The live music capital of the world has fallen silent.
When I packed my bags to return to Norman in early January, I told my friends in Austin, Texas, that I did not plan on coming back. Little did anyone know that campus would soon be deserted and I would have to return to the so-called enemy territory.
The move to a two-week period of online school did not surprise me, but it also did not upset me. All I asked was for sports not to be canceled and for me to be able to live in my fraternity’s house still. One by one, the emails and texts came with the announcements of no more sports and no more living in Norman as OU made the call to move classes online for the rest of the school year.
My spring break that was going to be filled with doing what I love: gone. A second semester of living with my closest friends: gone.
The Austin I returned to was not the Austin I’ve lived in my entire life. It was quiet. The city known for being weird was even stranger. It was full of fear and uncertainty. Restaurants that never seemed to have a slow day were empty. All the food trucks were closed, and no one was walking around downtown going to the various shops. Zilker Park had no games of football or soccer, and there were no more than four people in a group. I had never seen anything like it.
When driving home from Norman, I’m usually greeted with a parking lot of a highway. Taking 15 minutes to drive 2 miles was not uncommon, but this time I was able to leave my cruise control on and fly down Loop-1 to my exit. I took a photo of Loop-1 just after 5 p.m. when it is normally at its busiest, but there were only three cars.

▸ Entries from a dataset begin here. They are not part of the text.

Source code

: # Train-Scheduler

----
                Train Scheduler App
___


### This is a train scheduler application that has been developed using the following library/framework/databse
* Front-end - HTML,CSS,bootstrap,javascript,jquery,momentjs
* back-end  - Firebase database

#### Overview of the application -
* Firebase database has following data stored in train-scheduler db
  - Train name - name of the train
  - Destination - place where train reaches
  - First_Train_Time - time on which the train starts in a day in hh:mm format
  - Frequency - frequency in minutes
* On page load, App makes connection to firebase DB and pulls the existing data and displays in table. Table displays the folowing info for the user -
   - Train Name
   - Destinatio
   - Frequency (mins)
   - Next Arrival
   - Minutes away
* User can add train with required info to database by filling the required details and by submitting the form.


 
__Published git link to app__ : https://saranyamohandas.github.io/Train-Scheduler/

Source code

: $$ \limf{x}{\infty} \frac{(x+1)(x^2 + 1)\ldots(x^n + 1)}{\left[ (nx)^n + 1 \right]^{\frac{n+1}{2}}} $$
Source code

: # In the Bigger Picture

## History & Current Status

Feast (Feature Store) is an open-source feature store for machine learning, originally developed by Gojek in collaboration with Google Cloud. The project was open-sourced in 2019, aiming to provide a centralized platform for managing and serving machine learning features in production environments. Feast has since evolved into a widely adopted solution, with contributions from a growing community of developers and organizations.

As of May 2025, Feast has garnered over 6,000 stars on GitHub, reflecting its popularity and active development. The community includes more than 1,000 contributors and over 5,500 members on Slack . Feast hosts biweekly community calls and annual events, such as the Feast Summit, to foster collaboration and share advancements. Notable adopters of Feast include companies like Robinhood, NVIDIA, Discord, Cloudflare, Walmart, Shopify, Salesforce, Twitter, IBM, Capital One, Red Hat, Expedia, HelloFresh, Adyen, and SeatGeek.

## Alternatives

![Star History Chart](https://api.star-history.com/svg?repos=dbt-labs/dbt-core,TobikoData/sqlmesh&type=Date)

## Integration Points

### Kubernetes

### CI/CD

Sitting right next to Loop-1 is the Alamo Drafthouse Cinema, a popular movie theater here where you can order full meals from your seat. When coming to see a movie, people have to arrive at least 20 minutes before the start time because finding a parking spot is nearly impossible. Now, the lot is empty, except for the few cars there to pick up food. I have not seen the lot this empty since the building was constructed.
I decided to journey to the core of nightlife in Austin: Sixth Street. All the bars had been boarded up to prevent people from breaking in. Navigating downtown is usually a challenge, but the streets were empty. It made driving around easy, but it was also a sad sight to see.
Artists used the boards as canvases that made the barren streets feel like the Austin we all know and love. I was delighted to see some artists using the boards to lift our spirits. One of the boards reads, “Hope is stronger than fear,” and another reads, “Austin strong.”
Back near my house, there is a massive Lifetime Fitness. Since they built the facility, I had never seen the parking lot less than half full. The day I went by, there was only one other car there. It was 93 degrees outside that day, which would have been perfect to swim in their massive pool, but the doors and gates remained locked, everything empty.
Across Loop-1 from Lifetime Fitness is a Costco Wholesale. Outside the entrance is a maze of shopping carts and caution tape. Multiple people in line were wearing masks and gloves while they patiently waited to be let in. I even saw two people take a selfie of themselves wearing masks while waiting in line.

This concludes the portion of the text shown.